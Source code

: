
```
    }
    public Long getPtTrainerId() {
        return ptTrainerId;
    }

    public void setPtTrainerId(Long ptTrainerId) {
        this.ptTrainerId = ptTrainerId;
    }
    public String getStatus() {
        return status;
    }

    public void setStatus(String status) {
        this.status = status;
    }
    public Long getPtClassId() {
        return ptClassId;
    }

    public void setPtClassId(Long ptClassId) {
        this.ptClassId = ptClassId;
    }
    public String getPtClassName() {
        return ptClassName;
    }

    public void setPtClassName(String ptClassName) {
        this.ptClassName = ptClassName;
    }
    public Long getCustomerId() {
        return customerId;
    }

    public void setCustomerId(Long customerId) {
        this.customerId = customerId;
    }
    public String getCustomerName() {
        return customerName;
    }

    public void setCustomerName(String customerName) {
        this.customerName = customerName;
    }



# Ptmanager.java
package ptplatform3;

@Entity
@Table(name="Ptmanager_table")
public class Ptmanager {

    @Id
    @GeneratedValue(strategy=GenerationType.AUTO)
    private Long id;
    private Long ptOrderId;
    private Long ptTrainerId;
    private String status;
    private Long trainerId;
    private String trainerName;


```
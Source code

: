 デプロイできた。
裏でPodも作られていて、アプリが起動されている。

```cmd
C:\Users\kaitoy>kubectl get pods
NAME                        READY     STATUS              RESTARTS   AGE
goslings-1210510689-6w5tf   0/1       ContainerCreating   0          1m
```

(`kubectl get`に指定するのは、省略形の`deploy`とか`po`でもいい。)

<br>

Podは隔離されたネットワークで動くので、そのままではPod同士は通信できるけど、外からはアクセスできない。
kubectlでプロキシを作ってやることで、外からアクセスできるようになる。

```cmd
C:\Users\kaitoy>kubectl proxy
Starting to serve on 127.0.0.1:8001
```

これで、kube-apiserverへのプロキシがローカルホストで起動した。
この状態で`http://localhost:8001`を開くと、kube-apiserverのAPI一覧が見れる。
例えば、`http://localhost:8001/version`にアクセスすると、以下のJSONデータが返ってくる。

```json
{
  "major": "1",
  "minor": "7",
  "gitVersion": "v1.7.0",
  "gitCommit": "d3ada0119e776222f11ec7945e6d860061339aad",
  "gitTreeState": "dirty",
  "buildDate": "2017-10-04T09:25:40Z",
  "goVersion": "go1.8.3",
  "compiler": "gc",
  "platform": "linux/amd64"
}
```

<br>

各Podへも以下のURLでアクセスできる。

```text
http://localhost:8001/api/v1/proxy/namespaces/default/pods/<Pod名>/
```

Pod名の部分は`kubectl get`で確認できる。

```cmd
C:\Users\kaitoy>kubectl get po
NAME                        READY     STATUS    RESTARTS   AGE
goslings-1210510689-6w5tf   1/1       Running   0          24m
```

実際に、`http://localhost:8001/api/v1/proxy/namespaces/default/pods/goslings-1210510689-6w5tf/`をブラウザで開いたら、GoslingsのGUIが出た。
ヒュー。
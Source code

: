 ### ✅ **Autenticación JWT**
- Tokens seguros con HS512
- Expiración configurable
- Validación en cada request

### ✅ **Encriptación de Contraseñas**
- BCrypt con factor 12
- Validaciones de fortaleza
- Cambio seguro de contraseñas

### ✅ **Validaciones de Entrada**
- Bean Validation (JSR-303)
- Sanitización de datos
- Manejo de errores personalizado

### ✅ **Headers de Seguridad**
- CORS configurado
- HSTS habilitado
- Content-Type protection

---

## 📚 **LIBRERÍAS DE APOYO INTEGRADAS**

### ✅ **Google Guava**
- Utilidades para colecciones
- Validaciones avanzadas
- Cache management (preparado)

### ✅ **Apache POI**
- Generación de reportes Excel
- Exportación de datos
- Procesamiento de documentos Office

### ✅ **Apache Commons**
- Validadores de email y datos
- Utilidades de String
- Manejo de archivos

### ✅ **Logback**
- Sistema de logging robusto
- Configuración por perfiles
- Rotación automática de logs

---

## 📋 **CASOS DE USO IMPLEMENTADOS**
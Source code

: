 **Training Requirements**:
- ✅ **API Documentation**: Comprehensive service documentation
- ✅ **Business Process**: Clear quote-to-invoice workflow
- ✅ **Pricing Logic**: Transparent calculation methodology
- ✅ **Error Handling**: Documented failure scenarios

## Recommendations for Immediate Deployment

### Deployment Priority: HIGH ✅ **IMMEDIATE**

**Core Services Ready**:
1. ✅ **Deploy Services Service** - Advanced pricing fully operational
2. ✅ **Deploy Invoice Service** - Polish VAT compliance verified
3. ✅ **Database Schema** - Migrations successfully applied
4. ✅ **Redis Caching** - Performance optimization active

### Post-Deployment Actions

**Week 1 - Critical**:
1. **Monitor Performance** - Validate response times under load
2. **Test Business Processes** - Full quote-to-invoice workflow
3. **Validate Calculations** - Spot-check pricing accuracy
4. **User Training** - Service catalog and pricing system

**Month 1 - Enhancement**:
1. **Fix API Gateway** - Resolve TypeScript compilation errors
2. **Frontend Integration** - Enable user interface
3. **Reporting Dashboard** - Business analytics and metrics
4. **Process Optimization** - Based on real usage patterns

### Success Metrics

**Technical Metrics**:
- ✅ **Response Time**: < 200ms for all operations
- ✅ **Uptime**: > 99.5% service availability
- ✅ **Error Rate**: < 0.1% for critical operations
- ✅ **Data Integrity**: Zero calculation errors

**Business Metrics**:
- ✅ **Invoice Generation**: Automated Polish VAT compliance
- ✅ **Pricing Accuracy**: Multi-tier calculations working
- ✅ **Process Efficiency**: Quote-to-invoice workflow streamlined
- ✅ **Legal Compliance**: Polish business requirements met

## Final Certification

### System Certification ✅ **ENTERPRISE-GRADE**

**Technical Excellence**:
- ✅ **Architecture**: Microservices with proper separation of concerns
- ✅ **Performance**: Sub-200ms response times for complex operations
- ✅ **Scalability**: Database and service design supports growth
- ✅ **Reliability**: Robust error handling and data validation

→ Your assignment:
Your answer must be every line from the listing above that holds the string "operations".

→ The completed task:
- ✅ **Response Time**: < 200ms for all operations
- ✅ **Error Rate**: < 0.1% for critical operations
- ✅ **Performance**: Sub-200ms response times for complex operations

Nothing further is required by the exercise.